◆ **WHAT IS BEING ASKED**
Go line by line through the records below. Copy whichever lines contain the string "longtable".

◆ **Document images with source code**
********
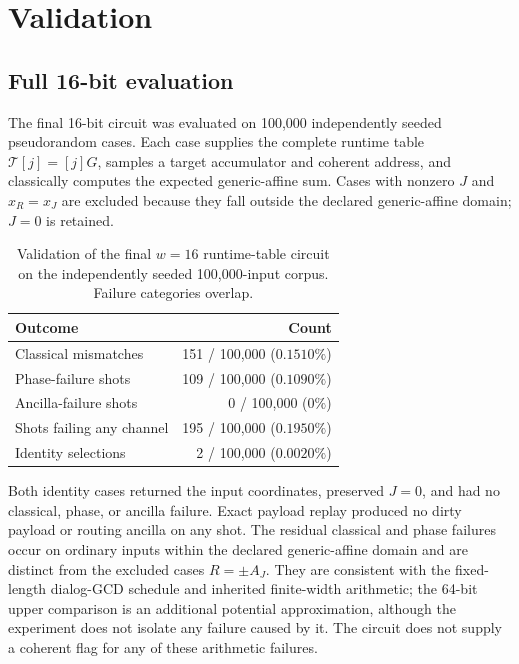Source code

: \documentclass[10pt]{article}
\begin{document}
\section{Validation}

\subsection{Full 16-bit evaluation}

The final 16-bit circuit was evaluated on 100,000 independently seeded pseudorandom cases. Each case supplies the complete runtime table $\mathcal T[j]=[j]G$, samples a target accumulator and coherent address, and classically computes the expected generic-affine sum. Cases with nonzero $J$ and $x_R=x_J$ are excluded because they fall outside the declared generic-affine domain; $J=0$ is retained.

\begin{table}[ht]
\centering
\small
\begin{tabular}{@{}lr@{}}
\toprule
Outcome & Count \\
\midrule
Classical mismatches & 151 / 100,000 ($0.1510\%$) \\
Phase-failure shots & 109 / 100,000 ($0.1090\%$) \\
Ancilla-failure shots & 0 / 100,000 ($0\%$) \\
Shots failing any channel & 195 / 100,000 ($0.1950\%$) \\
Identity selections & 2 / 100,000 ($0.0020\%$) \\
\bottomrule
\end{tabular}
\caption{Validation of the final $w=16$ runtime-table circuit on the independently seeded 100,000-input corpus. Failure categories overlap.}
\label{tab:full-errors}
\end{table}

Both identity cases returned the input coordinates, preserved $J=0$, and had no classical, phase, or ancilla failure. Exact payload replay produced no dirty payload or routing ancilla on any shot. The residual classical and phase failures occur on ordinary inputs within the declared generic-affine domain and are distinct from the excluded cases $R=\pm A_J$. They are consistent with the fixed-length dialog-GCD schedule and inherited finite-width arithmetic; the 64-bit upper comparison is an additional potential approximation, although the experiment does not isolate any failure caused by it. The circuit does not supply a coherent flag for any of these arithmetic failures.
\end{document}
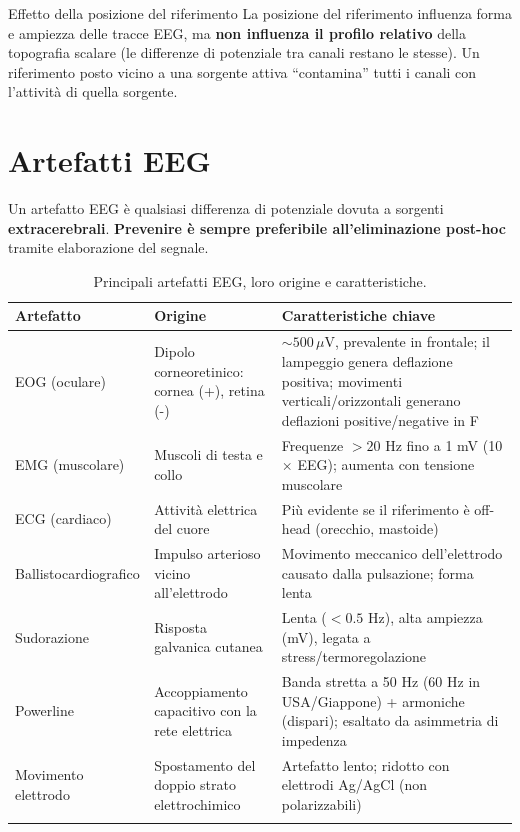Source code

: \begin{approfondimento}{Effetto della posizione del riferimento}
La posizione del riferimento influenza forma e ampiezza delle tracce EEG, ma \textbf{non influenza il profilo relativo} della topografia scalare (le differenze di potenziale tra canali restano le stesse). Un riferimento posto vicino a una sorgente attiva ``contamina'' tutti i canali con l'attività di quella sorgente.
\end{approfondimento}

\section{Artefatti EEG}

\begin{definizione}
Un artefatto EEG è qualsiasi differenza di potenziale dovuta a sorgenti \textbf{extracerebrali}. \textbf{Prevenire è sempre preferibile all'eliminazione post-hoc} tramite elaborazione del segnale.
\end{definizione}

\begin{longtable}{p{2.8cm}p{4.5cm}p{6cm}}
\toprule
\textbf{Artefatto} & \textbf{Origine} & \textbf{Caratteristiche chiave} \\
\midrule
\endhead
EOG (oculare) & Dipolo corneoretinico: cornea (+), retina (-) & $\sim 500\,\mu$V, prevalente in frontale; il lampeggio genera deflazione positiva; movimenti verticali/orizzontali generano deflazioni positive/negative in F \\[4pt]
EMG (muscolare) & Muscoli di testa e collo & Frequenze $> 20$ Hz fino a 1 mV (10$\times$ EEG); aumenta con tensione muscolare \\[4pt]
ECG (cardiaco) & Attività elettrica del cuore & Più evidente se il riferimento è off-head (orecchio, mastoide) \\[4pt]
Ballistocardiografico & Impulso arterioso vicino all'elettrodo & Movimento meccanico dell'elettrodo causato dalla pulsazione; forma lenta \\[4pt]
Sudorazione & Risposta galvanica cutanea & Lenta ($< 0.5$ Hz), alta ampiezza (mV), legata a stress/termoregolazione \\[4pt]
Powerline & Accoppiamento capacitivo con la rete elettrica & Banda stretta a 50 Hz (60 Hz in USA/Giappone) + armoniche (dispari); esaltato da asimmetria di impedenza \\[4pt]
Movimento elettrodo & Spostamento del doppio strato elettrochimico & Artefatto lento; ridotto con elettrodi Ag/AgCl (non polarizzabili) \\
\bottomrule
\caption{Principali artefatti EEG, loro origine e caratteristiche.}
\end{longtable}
********
◆ **YOUR RESPONSE**
\begin{longtable}{p{2.8cm}p{4.5cm}p{6cm}}
\end{longtable}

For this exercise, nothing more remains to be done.